[Records from a data collection]
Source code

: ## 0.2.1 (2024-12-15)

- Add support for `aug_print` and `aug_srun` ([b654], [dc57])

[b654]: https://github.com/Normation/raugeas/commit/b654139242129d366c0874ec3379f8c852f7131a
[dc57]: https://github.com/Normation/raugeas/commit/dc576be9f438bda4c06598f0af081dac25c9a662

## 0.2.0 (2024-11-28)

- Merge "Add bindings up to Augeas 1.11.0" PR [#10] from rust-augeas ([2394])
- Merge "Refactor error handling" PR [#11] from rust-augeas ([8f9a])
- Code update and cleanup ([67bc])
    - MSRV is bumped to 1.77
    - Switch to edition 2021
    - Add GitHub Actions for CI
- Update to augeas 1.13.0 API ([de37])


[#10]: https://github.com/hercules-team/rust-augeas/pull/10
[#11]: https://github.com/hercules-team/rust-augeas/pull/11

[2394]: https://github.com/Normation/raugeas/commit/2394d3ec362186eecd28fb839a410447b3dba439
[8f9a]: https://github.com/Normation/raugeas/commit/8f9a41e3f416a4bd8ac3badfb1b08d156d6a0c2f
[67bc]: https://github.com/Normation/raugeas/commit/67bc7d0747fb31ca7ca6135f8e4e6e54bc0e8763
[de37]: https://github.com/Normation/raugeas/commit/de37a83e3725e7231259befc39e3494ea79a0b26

EXERCISE
Each line, starting with the one containing "- Code update and cleanup ([67bc])" and ending with the last line of the records above, should be reproduced exactly.

WRITTEN RESPONSE
- Code update and cleanup ([67bc])
    - MSRV is bumped to 1.77
    - Switch to edition 2021
    - Add GitHub Actions for CI
- Update to augeas 1.13.0 API ([de37])


[#10]: https://github.com/hercules-team/rust-augeas/pull/10
[#11]: https://github.com/hercules-team/rust-augeas/pull/11

[2394]: https://github.com/Normation/raugeas/commit/2394d3ec362186eecd28fb839a410447b3dba439
[8f9a]: https://github.com/Normation/raugeas/commit/8f9a41e3f416a4bd8ac3badfb1b08d156d6a0c2f
[67bc]: https://github.com/Normation/raugeas/commit/67bc7d0747fb31ca7ca6135f8e4e6e54bc0e8763
[de37]: https://github.com/Normation/raugeas/commit/de37a83e3725e7231259befc39e3494ea79a0b26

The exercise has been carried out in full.